Against the backdrop of revolutions sweeping the Middle East, the white paper examines ongoing changes in the region’s media environment, the role of media education, and what implications the current uprisings have on research, twenty years after the start of commercial satellite television in the Arab world.
The white paper notes that in spite of the dynamism of Arab television industries, teaching and researching of Arab media are often restricted by bureaucracies and obsolete practices.
The document highlights three specific areas of concern when it comes to teaching and researching Arab media: the disconnect between academic institutions and professional media organizations, the prevalence of premature analyses that often dominate the discourse on Arab media, and the narrow scope and lack of historical perspective that typically characterize research and education on Arabic language media.
“Structures of partnership and collaboration have to be established and encouraged.
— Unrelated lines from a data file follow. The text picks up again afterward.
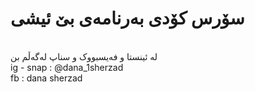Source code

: # سۆرس کۆدی بەرنامەی بێ ئیشی
<br>
لە ئینستا و فەیسبووک و سناپ لەگەڵم بن
<br>
ig - snap : @dana_1sherzad
<br>
fb : dana sherzad
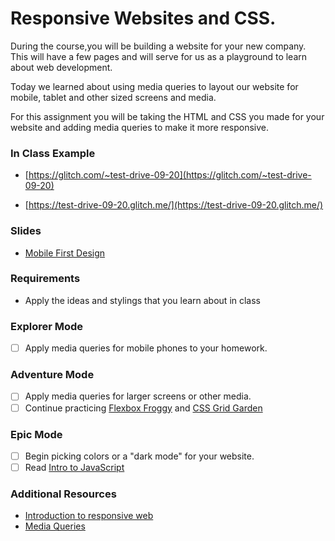 # Responsive Websites and CSS.

During the course,you will be building a website for your new company. This will have a few pages and will serve for us as a playground to learn about web development.

Today we learned about using media queries to layout our website for mobile, tablet and other sized screens and media.

For this assignment you will be taking the HTML and CSS you made for your website and adding media queries to make it more responsive.

### In Class Example

- [https://glitch.com/~test-drive-09-20](https://glitch.com/~test-drive-09-20)

- [https://test-drive-09-20.glitch.me/](https://test-drive-09-20.glitch.me/)

### Slides

- [Mobile First Design](https://slides.com/lizthrilla/test-drive-mobile-first/)

### Requirements

- Apply the ideas and stylings that you learn about in class

### Explorer Mode

- [ ] Apply media queries for mobile phones to your homework.

### Adventure Mode

- [ ] Apply media queries for larger screens or other media.
- [ ] Continue practicing [Flexbox Froggy](https://flexboxfroggy.com/) and [CSS Grid Garden](https://codepip.com/games/grid-garden/)

### Epic Mode

- [ ] Begin picking colors or a "dark mode" for your website.
- [ ] Read [Intro to JavaScript](https://handbook.suncoast.io/lessons/js-intro)

### Additional Resources

- [Introduction to responsive web](https://handbook.suncoast.io/lessons/css-responsive)
- [Media Queries](https://handbook.suncoast.io/lessons/css-responsive/media-query-details)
These must benefit from international frameworks and indigenous experiences,” suggests the paper, while adding that any co-operation must also include the actual media stakeholders: academics and practitioners, journalists and filmmakers, artists and writers.
Emphasizing the importance of historical records for future generations of academics, the white paper points out that “with 50 years of national television and twenty years of commercial satellite television, there is an urgent need to consider archiving media artifacts both mainstream and alternative.”
Further recommendations include calls to explore tools that encourage creative and critical thinking; re-conceptualize the notion of Arab media to reflect the complexities arising from converging technologies, multinational productions and different political economies; and expand the analysis of Arab media to non-traditional forms of media, particularly social, alternative and performative.
“This is the start of a debate on Arab media’s teaching curriculum and research agenda and is an area where the roles of educational institutions and media industries become so important,” says Joe Khalil, a visiting professor at NU-Q and expert on Arab television production and programming who convened the symposium.
“The idea for this symposium echoed a general belief that it is time to look back and look forward at our mission as educators and researchers interested in the region. The Arab media scene is in a state of flux as a result of the Arab Awakening, and it is a great time to examine the impact of satellite television and also look at issues related to media professions, research agendas, and collaborative works,” adds Khalil.
NU-Q dean and CEO Everette E. Dennis commented, “Northwestern University in Qatar hopes to contribute to media education in the region by both supporting these types of symposia and implementing the innovative research and education that this paper encourages.”